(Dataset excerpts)
-*-*-

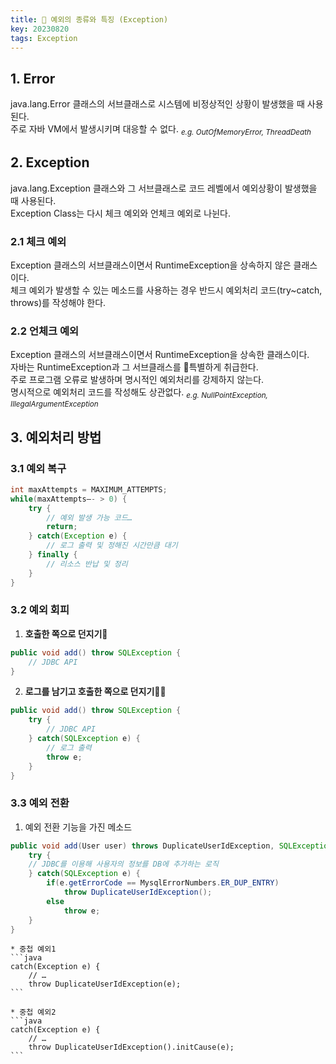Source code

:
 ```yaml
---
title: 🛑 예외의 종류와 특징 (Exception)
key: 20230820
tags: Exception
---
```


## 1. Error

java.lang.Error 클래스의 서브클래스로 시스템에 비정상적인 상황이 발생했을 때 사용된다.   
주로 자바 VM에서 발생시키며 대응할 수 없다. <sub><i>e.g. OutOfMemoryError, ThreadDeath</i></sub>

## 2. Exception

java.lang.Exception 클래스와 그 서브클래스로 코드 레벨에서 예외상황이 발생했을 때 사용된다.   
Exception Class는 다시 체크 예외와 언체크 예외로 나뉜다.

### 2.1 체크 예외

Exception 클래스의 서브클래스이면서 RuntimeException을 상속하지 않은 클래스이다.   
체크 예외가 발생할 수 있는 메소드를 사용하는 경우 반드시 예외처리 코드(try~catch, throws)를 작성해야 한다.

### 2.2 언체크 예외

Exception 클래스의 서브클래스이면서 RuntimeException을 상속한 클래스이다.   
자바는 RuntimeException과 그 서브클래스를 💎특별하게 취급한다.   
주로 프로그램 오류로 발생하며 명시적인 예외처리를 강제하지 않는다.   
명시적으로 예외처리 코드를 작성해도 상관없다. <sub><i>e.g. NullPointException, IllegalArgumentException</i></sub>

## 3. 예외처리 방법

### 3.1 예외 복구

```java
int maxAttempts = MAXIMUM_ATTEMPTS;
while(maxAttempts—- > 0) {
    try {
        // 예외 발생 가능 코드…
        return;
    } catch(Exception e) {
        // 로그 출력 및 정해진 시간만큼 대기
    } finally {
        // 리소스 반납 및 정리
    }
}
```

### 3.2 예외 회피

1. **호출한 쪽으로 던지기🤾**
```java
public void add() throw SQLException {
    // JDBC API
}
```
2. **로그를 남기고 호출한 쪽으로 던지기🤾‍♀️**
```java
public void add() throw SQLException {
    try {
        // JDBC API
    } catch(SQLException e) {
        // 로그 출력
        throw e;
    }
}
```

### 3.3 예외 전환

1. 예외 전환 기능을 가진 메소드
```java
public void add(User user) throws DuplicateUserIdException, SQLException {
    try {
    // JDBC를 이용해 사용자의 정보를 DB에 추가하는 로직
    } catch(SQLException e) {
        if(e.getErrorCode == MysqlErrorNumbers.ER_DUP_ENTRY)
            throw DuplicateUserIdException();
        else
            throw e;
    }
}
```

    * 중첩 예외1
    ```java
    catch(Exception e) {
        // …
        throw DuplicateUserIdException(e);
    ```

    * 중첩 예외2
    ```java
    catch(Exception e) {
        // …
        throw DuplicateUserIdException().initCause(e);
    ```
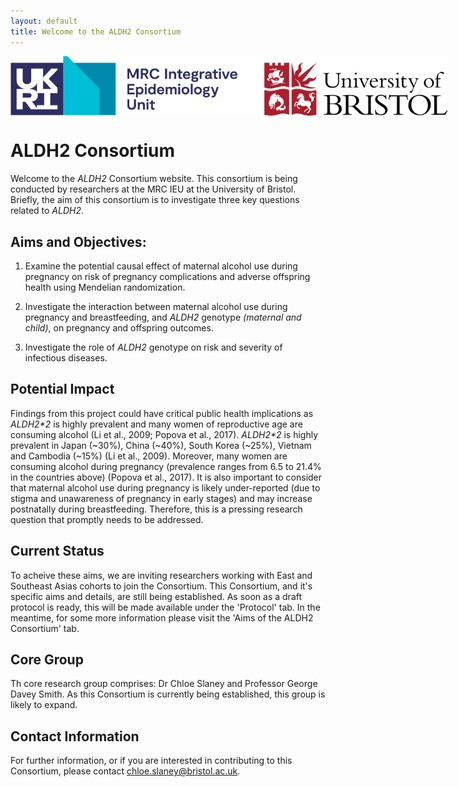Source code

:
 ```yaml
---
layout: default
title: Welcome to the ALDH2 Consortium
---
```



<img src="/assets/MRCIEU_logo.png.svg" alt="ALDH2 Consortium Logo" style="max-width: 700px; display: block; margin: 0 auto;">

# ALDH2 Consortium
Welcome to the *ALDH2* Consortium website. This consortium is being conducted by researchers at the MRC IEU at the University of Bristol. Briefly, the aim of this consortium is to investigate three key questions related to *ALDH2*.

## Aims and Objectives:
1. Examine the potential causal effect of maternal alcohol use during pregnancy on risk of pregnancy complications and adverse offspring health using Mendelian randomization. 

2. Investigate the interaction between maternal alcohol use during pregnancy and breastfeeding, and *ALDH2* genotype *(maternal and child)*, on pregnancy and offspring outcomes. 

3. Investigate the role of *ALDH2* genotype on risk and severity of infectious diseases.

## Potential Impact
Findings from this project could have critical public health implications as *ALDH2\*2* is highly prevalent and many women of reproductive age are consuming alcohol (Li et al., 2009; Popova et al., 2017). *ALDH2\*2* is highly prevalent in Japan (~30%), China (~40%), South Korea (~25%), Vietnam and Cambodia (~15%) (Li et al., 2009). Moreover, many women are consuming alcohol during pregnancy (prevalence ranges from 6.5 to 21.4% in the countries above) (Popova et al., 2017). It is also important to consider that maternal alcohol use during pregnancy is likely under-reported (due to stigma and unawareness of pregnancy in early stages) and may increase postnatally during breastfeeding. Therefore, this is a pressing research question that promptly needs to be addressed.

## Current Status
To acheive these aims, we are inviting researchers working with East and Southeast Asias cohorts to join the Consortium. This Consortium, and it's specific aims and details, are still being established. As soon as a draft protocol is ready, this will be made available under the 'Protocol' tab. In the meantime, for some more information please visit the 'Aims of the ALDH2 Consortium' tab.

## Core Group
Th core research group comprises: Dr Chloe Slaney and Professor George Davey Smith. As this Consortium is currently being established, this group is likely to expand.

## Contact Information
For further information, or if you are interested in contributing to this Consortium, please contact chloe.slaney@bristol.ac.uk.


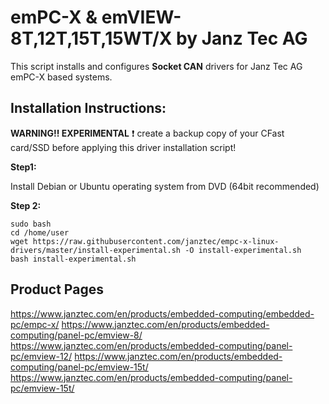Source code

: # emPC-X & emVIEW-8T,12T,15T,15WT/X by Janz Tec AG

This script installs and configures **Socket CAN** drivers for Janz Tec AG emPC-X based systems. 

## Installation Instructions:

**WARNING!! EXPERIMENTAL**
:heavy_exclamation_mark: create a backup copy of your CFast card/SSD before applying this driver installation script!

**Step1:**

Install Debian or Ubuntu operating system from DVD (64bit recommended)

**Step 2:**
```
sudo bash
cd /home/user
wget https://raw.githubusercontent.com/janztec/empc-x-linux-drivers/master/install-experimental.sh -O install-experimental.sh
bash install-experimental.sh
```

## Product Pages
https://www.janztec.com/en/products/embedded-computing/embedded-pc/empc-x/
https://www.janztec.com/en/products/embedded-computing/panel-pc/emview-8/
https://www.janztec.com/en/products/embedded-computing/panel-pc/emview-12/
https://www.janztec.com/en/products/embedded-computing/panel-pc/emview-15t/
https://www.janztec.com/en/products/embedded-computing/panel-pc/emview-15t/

-*-*-

[Exercise goal]
Work out how many lines in the records above contain the word "script", and reply with that number alone.

[Solution to this exercise]
2